Copy out each line below containing "array".

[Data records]
***

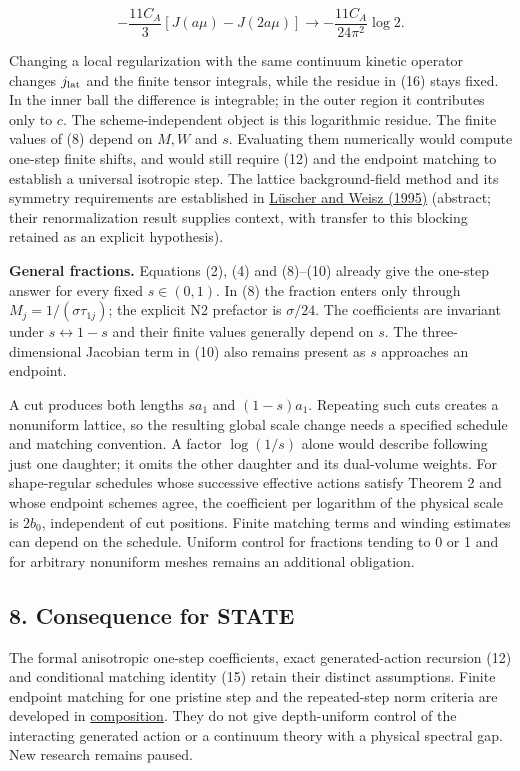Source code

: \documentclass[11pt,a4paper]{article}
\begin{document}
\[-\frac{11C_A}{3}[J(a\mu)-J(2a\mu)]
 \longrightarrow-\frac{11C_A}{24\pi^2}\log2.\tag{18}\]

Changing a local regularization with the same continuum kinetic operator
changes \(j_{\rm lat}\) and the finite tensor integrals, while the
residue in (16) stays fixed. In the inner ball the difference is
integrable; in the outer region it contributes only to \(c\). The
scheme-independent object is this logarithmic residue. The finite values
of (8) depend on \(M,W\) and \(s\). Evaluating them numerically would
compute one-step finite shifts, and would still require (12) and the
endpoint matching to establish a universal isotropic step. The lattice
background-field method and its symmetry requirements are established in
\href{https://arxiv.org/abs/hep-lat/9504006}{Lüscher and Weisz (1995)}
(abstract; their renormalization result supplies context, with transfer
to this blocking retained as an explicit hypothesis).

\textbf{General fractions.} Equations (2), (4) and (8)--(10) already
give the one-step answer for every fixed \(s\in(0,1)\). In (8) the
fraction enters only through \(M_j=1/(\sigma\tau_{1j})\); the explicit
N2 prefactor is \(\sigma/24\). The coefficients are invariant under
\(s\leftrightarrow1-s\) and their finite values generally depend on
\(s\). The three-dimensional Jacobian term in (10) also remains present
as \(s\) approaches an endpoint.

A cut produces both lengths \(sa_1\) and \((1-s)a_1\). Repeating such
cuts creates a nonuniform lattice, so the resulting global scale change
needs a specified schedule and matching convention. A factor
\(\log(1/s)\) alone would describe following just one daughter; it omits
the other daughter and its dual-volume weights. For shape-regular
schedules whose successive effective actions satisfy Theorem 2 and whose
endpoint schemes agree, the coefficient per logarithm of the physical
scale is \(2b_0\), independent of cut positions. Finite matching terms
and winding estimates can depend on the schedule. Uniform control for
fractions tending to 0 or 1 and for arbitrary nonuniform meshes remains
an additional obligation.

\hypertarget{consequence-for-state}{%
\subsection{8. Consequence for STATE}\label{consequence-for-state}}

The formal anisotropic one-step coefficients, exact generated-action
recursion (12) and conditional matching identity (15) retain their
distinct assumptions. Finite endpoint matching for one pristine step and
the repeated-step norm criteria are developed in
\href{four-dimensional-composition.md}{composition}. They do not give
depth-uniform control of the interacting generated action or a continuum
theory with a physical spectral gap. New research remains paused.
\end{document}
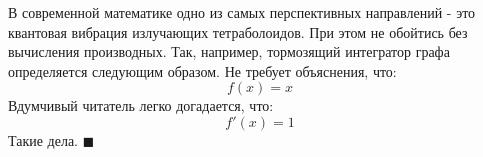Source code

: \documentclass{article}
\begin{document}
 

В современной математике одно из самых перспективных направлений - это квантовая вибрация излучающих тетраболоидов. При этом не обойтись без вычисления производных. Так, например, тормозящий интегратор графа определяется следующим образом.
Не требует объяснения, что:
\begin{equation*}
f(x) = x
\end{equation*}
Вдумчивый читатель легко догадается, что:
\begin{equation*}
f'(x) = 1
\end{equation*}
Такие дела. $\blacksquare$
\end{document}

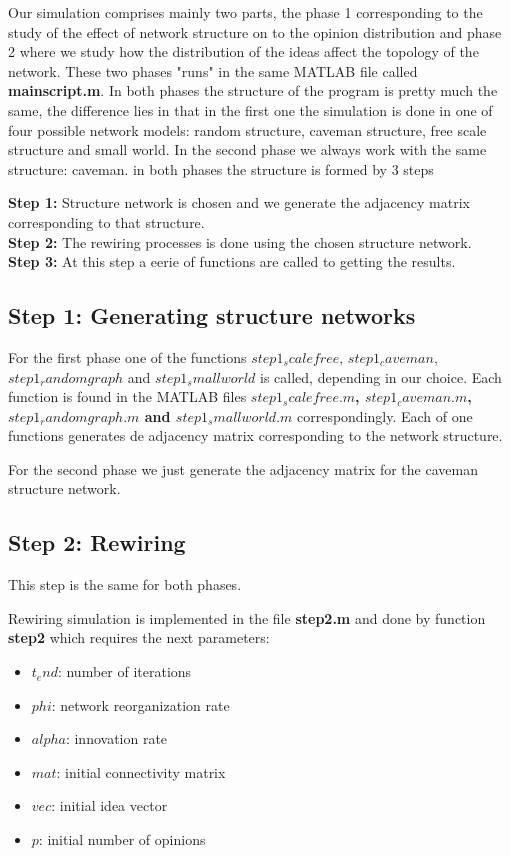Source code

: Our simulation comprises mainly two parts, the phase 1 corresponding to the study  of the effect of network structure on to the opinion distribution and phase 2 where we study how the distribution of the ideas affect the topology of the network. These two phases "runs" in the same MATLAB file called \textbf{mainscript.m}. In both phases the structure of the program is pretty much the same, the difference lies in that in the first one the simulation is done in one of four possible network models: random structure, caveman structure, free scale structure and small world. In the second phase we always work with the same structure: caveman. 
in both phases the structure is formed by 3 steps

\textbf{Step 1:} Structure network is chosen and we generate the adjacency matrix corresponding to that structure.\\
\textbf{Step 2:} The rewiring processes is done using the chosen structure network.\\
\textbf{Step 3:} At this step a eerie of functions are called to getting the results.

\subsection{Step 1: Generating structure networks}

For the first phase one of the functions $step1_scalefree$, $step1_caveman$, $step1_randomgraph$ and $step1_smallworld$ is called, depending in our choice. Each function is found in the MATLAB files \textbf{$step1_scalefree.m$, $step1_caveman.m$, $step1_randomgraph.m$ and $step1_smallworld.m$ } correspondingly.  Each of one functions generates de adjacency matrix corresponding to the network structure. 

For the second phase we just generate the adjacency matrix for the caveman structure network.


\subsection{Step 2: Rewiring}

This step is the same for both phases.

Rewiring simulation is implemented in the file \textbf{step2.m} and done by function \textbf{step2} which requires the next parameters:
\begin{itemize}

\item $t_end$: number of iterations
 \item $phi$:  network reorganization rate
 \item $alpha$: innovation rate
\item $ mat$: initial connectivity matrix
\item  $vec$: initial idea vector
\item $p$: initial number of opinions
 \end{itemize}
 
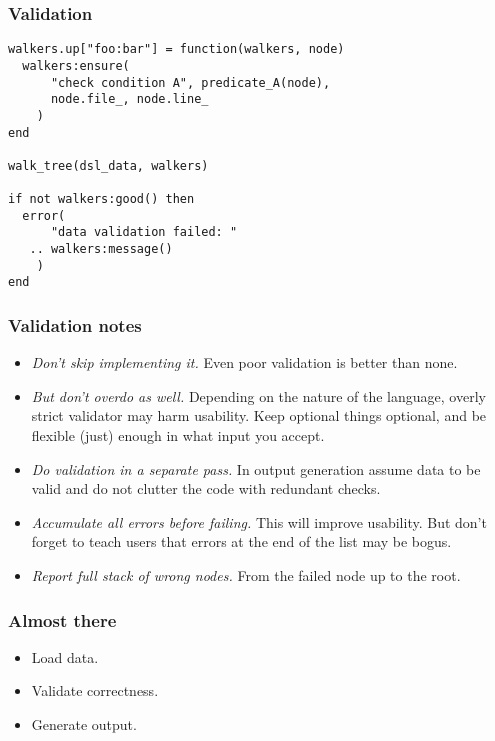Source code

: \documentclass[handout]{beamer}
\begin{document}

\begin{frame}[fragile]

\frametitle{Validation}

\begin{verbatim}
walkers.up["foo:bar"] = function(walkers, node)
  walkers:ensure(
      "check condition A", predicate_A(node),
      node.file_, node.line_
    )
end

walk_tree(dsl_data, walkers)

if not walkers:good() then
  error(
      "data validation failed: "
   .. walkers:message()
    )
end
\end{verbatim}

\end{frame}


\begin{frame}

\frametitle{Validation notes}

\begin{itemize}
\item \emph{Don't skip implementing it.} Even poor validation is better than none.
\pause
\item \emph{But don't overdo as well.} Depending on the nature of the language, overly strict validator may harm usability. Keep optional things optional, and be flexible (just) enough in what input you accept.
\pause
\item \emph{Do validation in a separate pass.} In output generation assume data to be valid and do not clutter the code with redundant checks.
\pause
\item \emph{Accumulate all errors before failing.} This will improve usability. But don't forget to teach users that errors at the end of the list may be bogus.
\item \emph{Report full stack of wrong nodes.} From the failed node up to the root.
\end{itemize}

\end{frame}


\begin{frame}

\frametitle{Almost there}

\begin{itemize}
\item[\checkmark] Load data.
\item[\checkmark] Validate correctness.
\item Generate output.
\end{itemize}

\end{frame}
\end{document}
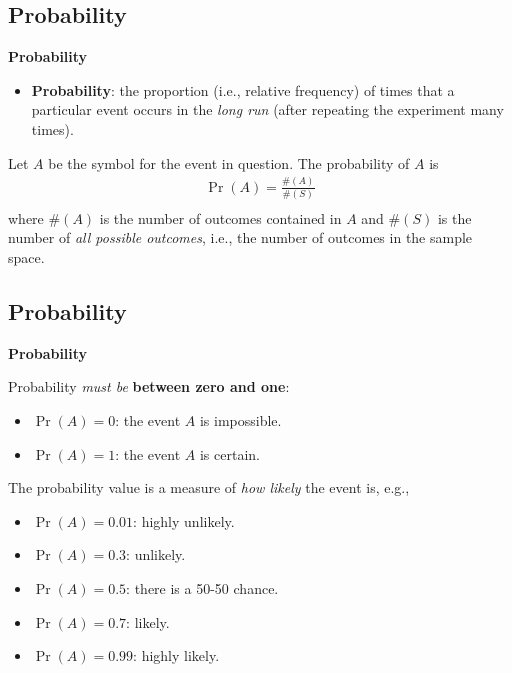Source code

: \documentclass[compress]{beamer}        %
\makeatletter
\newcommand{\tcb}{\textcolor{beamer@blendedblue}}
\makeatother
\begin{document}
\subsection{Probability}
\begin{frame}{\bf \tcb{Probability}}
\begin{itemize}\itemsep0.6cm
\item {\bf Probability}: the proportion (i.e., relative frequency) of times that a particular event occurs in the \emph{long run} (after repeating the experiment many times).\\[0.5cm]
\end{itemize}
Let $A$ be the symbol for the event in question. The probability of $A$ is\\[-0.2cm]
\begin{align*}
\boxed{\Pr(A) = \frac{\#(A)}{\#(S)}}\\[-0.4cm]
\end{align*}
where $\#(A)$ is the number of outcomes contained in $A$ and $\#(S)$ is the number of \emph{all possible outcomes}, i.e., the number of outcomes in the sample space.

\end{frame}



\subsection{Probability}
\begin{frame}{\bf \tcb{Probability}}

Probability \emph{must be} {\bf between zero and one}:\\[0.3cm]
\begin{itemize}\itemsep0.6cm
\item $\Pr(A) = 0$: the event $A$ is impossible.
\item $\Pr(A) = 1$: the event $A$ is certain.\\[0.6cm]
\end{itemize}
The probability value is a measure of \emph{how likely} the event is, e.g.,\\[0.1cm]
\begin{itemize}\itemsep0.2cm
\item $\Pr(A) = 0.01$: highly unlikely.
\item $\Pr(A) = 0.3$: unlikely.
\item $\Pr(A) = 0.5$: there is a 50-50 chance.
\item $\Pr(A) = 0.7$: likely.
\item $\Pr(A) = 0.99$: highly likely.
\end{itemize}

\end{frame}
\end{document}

***

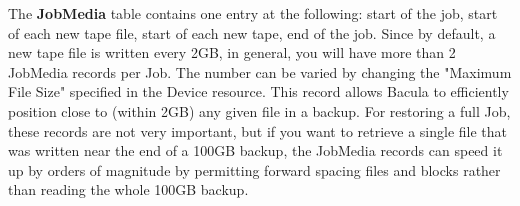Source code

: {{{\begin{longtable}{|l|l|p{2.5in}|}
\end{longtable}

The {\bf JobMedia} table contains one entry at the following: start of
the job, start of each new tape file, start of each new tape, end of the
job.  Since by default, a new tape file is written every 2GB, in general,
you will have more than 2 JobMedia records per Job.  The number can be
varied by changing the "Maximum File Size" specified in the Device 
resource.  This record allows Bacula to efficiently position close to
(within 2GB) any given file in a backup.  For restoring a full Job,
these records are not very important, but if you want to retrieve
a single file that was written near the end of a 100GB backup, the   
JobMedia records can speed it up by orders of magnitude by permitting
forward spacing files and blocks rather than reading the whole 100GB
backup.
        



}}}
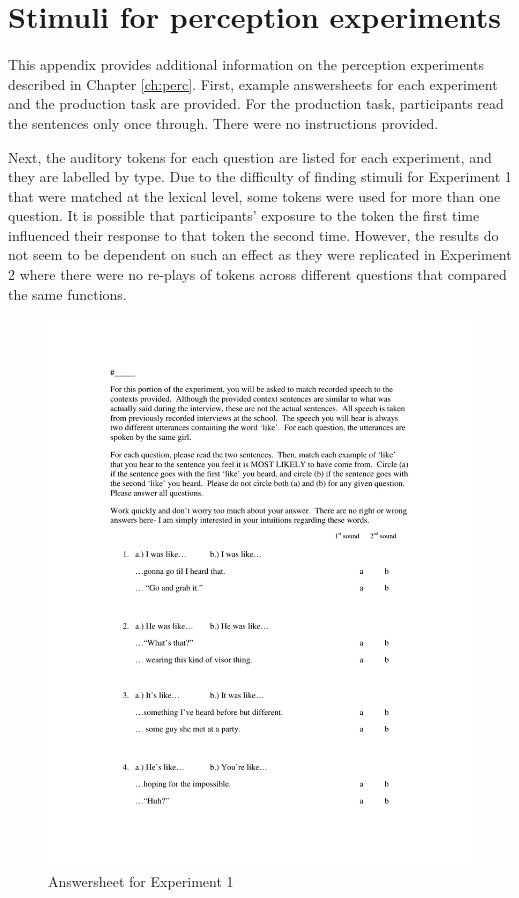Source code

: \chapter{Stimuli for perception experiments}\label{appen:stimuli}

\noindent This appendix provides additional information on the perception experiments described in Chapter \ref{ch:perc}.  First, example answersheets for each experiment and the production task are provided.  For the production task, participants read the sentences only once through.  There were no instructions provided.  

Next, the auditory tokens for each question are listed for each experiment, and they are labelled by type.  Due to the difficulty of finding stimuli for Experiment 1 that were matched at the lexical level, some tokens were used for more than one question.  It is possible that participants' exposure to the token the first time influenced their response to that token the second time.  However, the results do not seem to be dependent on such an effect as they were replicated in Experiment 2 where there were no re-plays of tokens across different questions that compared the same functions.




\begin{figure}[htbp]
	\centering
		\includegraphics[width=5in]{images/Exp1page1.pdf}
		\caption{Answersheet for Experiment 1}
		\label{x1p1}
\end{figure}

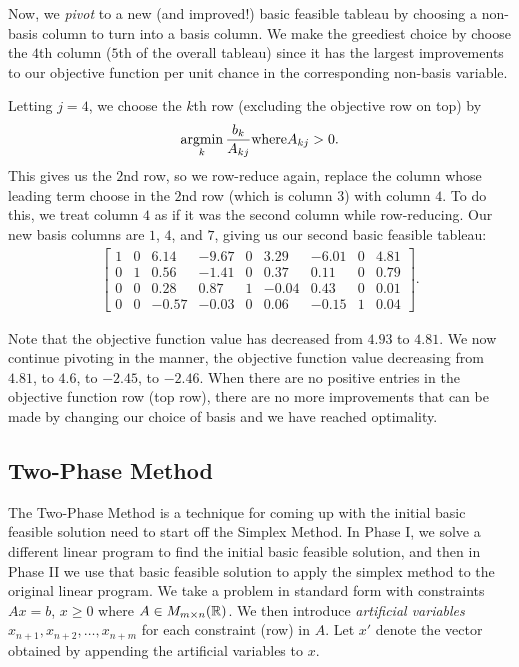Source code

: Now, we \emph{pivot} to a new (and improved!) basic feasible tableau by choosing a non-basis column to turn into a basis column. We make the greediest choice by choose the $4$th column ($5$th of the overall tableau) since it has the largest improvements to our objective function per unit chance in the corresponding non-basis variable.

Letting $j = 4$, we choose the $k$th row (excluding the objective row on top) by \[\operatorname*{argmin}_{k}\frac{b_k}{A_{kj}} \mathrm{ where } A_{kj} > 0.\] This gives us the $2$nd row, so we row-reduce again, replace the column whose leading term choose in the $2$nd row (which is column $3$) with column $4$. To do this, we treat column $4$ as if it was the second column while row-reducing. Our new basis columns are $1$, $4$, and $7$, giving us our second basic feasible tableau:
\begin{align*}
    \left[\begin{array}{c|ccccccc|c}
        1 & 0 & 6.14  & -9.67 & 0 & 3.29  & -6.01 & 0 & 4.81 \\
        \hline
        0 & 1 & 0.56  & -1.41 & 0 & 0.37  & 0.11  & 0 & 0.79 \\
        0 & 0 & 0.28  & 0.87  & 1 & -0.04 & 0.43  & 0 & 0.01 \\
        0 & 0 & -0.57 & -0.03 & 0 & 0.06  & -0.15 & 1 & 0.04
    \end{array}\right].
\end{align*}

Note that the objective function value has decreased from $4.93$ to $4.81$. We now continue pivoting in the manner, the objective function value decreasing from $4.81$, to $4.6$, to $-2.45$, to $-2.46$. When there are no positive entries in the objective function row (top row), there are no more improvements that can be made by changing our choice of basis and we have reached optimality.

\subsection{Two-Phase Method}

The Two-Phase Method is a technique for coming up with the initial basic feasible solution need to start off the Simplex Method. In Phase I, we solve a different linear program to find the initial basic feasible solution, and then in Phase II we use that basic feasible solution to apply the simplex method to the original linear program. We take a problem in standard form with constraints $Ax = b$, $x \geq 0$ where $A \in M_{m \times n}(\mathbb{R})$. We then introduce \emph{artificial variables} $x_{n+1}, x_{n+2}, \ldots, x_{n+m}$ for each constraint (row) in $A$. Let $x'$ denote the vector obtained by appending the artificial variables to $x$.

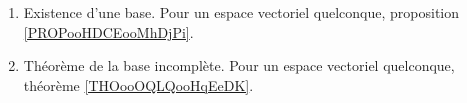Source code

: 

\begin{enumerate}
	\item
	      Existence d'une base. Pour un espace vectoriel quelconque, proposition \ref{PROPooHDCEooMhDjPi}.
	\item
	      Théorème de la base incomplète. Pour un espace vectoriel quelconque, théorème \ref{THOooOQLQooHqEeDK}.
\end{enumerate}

***

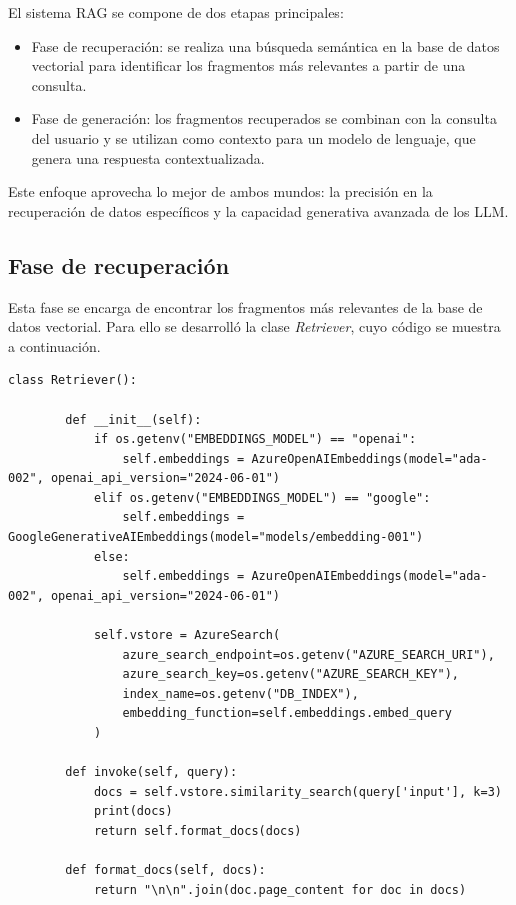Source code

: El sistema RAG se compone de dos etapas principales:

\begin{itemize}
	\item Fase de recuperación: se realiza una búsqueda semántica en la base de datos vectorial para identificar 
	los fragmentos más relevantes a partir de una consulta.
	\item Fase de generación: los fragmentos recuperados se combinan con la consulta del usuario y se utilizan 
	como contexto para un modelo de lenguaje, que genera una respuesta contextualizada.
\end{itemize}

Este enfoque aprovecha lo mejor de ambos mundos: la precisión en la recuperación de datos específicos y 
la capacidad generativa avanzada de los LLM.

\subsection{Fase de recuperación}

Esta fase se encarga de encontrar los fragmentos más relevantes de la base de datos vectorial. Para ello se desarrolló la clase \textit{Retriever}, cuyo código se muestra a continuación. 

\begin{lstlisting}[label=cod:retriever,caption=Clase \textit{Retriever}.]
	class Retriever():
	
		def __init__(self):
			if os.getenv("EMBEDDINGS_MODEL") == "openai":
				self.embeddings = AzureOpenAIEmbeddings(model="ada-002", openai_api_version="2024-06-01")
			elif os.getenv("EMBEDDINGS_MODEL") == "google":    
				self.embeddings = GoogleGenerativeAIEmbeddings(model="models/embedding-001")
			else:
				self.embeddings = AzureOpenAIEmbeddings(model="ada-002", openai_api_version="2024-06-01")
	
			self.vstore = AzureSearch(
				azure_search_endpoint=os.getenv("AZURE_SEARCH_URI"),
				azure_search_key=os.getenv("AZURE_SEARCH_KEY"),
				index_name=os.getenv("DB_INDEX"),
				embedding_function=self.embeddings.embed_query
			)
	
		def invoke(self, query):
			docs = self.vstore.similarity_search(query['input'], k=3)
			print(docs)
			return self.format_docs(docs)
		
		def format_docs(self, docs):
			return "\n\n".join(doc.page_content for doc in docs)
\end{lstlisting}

***

Exercise response:
    \left[\begin{array}{c|ccccccc|c}
    \end{array}\right].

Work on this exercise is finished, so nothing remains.